Dressmaking and Presentation – Edith Kramer

My grandmother is a seamstress. Since I was little, I have watched her sew my clothes and have always wanted to learn. I was so happy to get this opportunity in this project, for which I will be making a half-scale outfit for Edith Kramer.

I have chosen the above image as reference for the outfit I will be making. It is composed of three components – a white shirt, a blue and white plaid, and on the very top, a corduroy jacket. This outfit stood out to me because of the layers, the loose fit, the muted colours, and finally, the materials themselves. Combined, these properties insinuate a character who prefers comfort in their everyday wear, and practicality. The corduroy specifically, is ‘one of those sturdy, reliable fabrics that sewers tend to take for granted.’ Altogether, I believe this outfit is a good indicator of the warmth, kindness and authenticity of Edith Kramer that I came to understand through my research, and for which I would like the viewer to recognise her for.

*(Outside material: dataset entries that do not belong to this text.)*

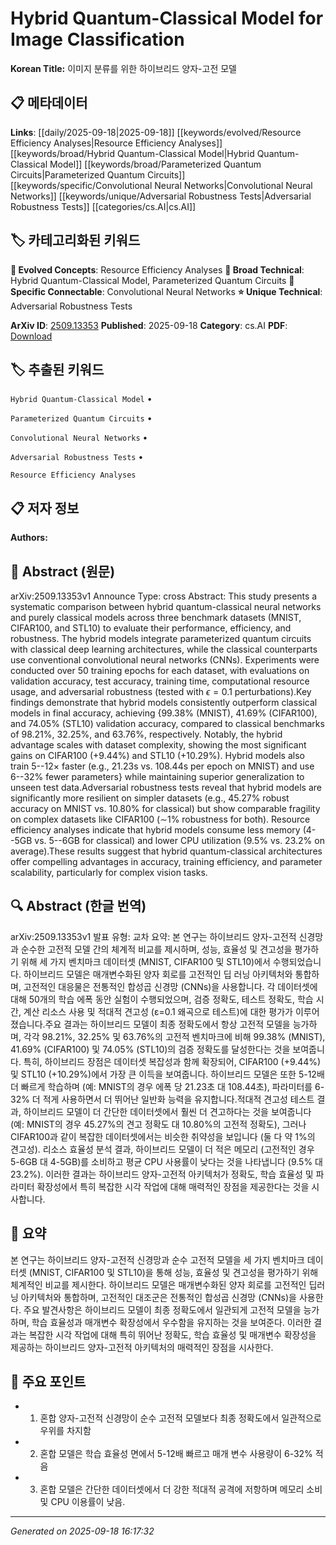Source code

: 
# Hybrid Quantum-Classical Model for Image Classification

**Korean Title:** 이미지 분류를 위한 하이브리드 양자-고전 모델

## 📋 메타데이터

**Links**: [[daily/2025-09-18|2025-09-18]] [[keywords/evolved/Resource Efficiency Analyses|Resource Efficiency Analyses]] [[keywords/broad/Hybrid Quantum-Classical Model|Hybrid Quantum-Classical Model]] [[keywords/broad/Parameterized Quantum Circuits|Parameterized Quantum Circuits]] [[keywords/specific/Convolutional Neural Networks|Convolutional Neural Networks]] [[keywords/unique/Adversarial Robustness Tests|Adversarial Robustness Tests]] [[categories/cs.AI|cs.AI]]

## 🏷️ 카테고리화된 키워드
**🚀 Evolved Concepts**: Resource Efficiency Analyses
**🔬 Broad Technical**: Hybrid Quantum-Classical Model, Parameterized Quantum Circuits
**🔗 Specific Connectable**: Convolutional Neural Networks
**⭐ Unique Technical**: Adversarial Robustness Tests

**ArXiv ID**: [2509.13353](https://arxiv.org/abs/2509.13353)
**Published**: 2025-09-18
**Category**: cs.AI
**PDF**: [Download](https://arxiv.org/pdf/2509.13353.pdf)


## 🏷️ 추출된 키워드



`Hybrid Quantum-Classical Model` • 

`Parameterized Quantum Circuits` • 

`Convolutional Neural Networks` • 

`Adversarial Robustness Tests` • 

`Resource Efficiency Analyses`



## 📋 저자 정보

**Authors:** 

## 📄 Abstract (원문)

arXiv:2509.13353v1 Announce Type: cross 
Abstract: This study presents a systematic comparison between hybrid quantum-classical neural networks and purely classical models across three benchmark datasets (MNIST, CIFAR100, and STL10) to evaluate their performance, efficiency, and robustness. The hybrid models integrate parameterized quantum circuits with classical deep learning architectures, while the classical counterparts use conventional convolutional neural networks (CNNs). Experiments were conducted over 50 training epochs for each dataset, with evaluations on validation accuracy, test accuracy, training time, computational resource usage, and adversarial robustness (tested with $\epsilon=0.1$ perturbations).Key findings demonstrate that hybrid models consistently outperform classical models in final accuracy, achieving {99.38\% (MNIST), 41.69\% (CIFAR100), and 74.05\% (STL10) validation accuracy, compared to classical benchmarks of 98.21\%, 32.25\%, and 63.76\%, respectively. Notably, the hybrid advantage scales with dataset complexity, showing the most significant gains on CIFAR100 (+9.44\%) and STL10 (+10.29\%). Hybrid models also train 5--12$\times$ faster (e.g., 21.23s vs. 108.44s per epoch on MNIST) and use 6--32\% fewer parameters} while maintaining superior generalization to unseen test data.Adversarial robustness tests reveal that hybrid models are significantly more resilient on simpler datasets (e.g., 45.27\% robust accuracy on MNIST vs. 10.80\% for classical) but show comparable fragility on complex datasets like CIFAR100 ($\sim$1\% robustness for both). Resource efficiency analyses indicate that hybrid models consume less memory (4--5GB vs. 5--6GB for classical) and lower CPU utilization (9.5\% vs. 23.2\% on average).These results suggest that hybrid quantum-classical architectures offer compelling advantages in accuracy, training efficiency, and parameter scalability, particularly for complex vision tasks.

## 🔍 Abstract (한글 번역)

arXiv:2509.13353v1 발표 유형: 교차
요약: 본 연구는 하이브리드 양자-고전적 신경망과 순수한 고전적 모델 간의 체계적 비교를 제시하며, 성능, 효율성 및 견고성을 평가하기 위해 세 가지 벤치마크 데이터셋 (MNIST, CIFAR100 및 STL10)에서 수행되었습니다. 하이브리드 모델은 매개변수화된 양자 회로를 고전적인 딥 러닝 아키텍처와 통합하며, 고전적인 대응물은 전통적인 합성곱 신경망 (CNNs)을 사용합니다. 각 데이터셋에 대해 50개의 학습 에폭 동안 실험이 수행되었으며, 검증 정확도, 테스트 정확도, 학습 시간, 계산 리소스 사용 및 적대적 견고성 (ε=0.1 왜곡으로 테스트)에 대한 평가가 이루어졌습니다.주요 결과는 하이브리드 모델이 최종 정확도에서 항상 고전적 모델을 능가하며, 각각 98.21%, 32.25% 및 63.76%의 고전적 벤치마크에 비해 99.38% (MNIST), 41.69% (CIFAR100) 및 74.05% (STL10)의 검증 정확도를 달성한다는 것을 보여줍니다. 특히, 하이브리드 장점은 데이터셋 복잡성과 함께 확장되어, CIFAR100 (+9.44%) 및 STL10 (+10.29%)에서 가장 큰 이득을 보여줍니다. 하이브리드 모델은 또한 5-12배 더 빠르게 학습하며 (예: MNIST의 경우 에폭 당 21.23초 대 108.44초), 파라미터를 6-32% 더 적게 사용하면서 더 뛰어난 일반화 능력을 유지합니다.적대적 견고성 테스트 결과, 하이브리드 모델이 더 간단한 데이터셋에서 훨씬 더 견고하다는 것을 보여줍니다 (예: MNIST의 경우 45.27%의 견고 정확도 대 10.80%의 고전적 정확도), 그러나 CIFAR100과 같이 복잡한 데이터셋에서는 비슷한 취약성을 보입니다 (둘 다 약 1%의 견고성). 리소스 효율성 분석 결과, 하이브리드 모델이 더 적은 메모리 (고전적인 경우 5-6GB 대 4-5GB)를 소비하고 평균 CPU 사용률이 낮다는 것을 나타냅니다 (9.5% 대 23.2%). 이러한 결과는 하이브리드 양자-고전적 아키텍처가 정확도, 학습 효율성 및 파라미터 확장성에서 특히 복잡한 시각 작업에 대해 매력적인 장점을 제공한다는 것을 시사합니다.

## 📝 요약

본 연구는 하이브리드 양자-고전적 신경망과 순수 고전적 모델을 세 가지 벤치마크 데이터셋 (MNIST, CIFAR100 및 STL10)을 통해 성능, 효율성 및 견고성을 평가하기 위해 체계적인 비교를 제시한다. 하이브리드 모델은 매개변수화된 양자 회로를 고전적인 딥러닝 아키텍처와 통합하며, 고전적인 대조군은 전통적인 합성곱 신경망 (CNNs)을 사용한다. 주요 발견사항은 하이브리드 모델이 최종 정확도에서 일관되게 고전적 모델을 능가하며, 학습 효율성과 매개변수 확장성에서 우수함을 유지하는 것을 보여준다. 이러한 결과는 복잡한 시각 작업에 대해 특히 뛰어난 정확도, 학습 효율성 및 매개변수 확장성을 제공하는 하이브리드 양자-고전적 아키텍처의 매력적인 장점을 시사한다.

## 🎯 주요 포인트


- 1. 혼합 양자-고전적 신경망이 순수 고전적 모델보다 최종 정확도에서 일관적으로 우위를 차지함

- 2. 혼합 모델은 학습 효율성 면에서 5-12배 빠르고 매개 변수 사용량이 6-32% 적음

- 3. 혼합 모델은 간단한 데이터셋에서 더 강한 적대적 공격에 저항하며 메모리 소비 및 CPU 이용률이 낮음.


---

*Generated on 2025-09-18 16:17:32*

The corduroy fabric is also kind to the beginner sewer – it can be found in quite a few style variations and doesn’t present with much stretch. It is advised that when looking for corduroy, one should ‘look for one that has a generous, lush pile and a superior sheen and drape, which will produce a beautiful, cushy, rumpled look after many washings.’

Additionally, I also chose my corduroy fabric based on the scale. I had to recreate Edith Kramer’s jacket on half-scale, therefore it was important to imitate the size of the thread and patterns. The corduroy is made in distinctive ribs, which are called wales. These range in size, with the higher number of wales resulting in a tighter pattern. As Edith Kramer is wearing a large wale style, I looked to Needlecord 21 wales/in. Below shows the difference between a smaller and a larger wale.

After attending a pattern-making workshop, I learned I also needed a pattern. Edith Kramer’s jacket includes a Peter Pan variation of a collar. See below for my test jacket in the fabric calico. The final pattern will be adjusted to be a little larger and used for the corduroy jacket. Interfacing will be used in the collar for stiffness.

Practicing before-hand showed me some errors I made. I must remember for the final jacket:

  1. Do not sew the area under the sleeves before sewing on the collar! More flexibility and accuracy this way.
  2. Cut little triangles into curved areas.
  3. Sew the collar in between the front facing and the upper parts. This way edges won’t show.
  4. Prewash the fabric.
  5. Use the ‘low impact’ pressing technique to not lose the wale shape.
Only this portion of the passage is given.